[Goal of the exercise]: Since only part of the material below is wanted, output exactly the lines from the one with "# Question 1" up to and including the one with "- $\Rightarrow a(n+m) \in S_a$ by definition".

[Exercise input]:
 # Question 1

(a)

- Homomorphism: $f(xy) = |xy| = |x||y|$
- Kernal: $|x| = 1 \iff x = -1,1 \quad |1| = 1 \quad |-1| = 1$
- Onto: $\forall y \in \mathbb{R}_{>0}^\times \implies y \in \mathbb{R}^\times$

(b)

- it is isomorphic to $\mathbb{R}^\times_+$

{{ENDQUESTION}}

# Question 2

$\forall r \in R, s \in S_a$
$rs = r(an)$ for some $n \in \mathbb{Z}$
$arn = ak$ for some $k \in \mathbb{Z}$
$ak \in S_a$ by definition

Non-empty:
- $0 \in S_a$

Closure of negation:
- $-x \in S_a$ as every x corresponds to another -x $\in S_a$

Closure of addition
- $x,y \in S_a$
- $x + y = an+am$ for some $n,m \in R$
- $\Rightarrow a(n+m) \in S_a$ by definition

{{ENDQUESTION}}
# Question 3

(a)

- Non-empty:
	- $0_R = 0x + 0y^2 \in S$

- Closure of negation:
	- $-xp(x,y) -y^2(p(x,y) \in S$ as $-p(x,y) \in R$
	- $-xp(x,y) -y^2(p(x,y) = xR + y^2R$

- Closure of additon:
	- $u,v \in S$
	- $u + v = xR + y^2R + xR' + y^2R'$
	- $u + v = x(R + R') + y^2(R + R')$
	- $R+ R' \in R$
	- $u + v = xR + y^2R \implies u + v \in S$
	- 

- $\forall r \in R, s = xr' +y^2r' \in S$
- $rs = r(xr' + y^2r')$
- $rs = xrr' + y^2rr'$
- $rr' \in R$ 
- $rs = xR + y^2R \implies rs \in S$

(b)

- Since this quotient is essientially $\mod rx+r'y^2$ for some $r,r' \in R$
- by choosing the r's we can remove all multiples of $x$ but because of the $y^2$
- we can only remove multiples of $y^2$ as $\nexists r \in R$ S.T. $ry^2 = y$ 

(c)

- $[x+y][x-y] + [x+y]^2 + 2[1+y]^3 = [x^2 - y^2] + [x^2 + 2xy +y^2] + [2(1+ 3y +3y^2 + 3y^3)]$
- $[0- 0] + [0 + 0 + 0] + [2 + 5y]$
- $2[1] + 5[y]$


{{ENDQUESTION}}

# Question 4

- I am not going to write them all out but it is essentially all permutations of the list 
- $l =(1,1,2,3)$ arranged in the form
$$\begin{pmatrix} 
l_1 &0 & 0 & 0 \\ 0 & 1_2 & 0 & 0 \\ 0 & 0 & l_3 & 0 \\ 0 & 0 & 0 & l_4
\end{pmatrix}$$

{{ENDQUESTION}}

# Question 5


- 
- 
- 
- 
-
* * *
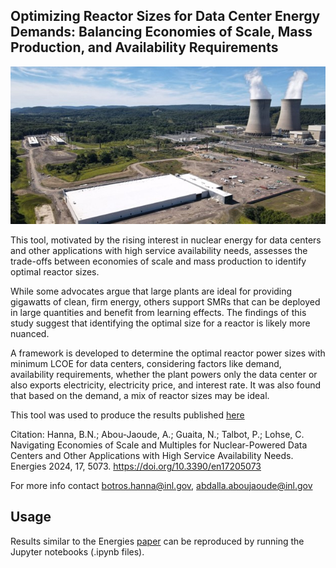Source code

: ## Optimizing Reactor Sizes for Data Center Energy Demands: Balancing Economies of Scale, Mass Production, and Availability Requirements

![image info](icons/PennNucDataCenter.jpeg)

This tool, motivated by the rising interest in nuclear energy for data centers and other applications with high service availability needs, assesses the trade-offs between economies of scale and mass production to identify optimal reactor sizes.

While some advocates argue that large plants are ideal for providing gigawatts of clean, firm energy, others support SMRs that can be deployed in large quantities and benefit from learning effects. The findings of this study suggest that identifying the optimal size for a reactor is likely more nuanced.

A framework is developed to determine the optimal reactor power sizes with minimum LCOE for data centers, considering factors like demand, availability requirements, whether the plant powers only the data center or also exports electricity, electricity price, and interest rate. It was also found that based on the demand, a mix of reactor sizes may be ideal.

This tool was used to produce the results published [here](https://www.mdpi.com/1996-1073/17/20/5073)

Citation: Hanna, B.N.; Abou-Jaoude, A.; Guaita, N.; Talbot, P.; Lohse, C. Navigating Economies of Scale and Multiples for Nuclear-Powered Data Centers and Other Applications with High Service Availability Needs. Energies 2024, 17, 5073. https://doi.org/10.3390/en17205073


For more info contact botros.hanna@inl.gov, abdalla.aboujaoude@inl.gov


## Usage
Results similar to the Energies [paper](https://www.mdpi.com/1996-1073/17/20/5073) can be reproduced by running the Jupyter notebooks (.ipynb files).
* * *
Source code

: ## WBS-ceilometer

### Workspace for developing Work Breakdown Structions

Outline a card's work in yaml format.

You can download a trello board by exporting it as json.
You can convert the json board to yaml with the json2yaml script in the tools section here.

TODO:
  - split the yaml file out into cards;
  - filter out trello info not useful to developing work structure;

[Answer for this exercise]:
 # Question 1

(a)

- Homomorphism: $f(xy) = |xy| = |x||y|$
- Kernal: $|x| = 1 \iff x = -1,1 \quad |1| = 1 \quad |-1| = 1$
- Onto: $\forall y \in \mathbb{R}_{>0}^\times \implies y \in \mathbb{R}^\times$

(b)

- it is isomorphic to $\mathbb{R}^\times_+$

{{ENDQUESTION}}

# Question 2

$\forall r \in R, s \in S_a$
$rs = r(an)$ for some $n \in \mathbb{Z}$
$arn = ak$ for some $k \in \mathbb{Z}$
$ak \in S_a$ by definition

Non-empty:
- $0 \in S_a$

Closure of negation:
- $-x \in S_a$ as every x corresponds to another -x $\in S_a$

Closure of addition
- $x,y \in S_a$
- $x + y = an+am$ for some $n,m \in R$
- $\Rightarrow a(n+m) \in S_a$ by definition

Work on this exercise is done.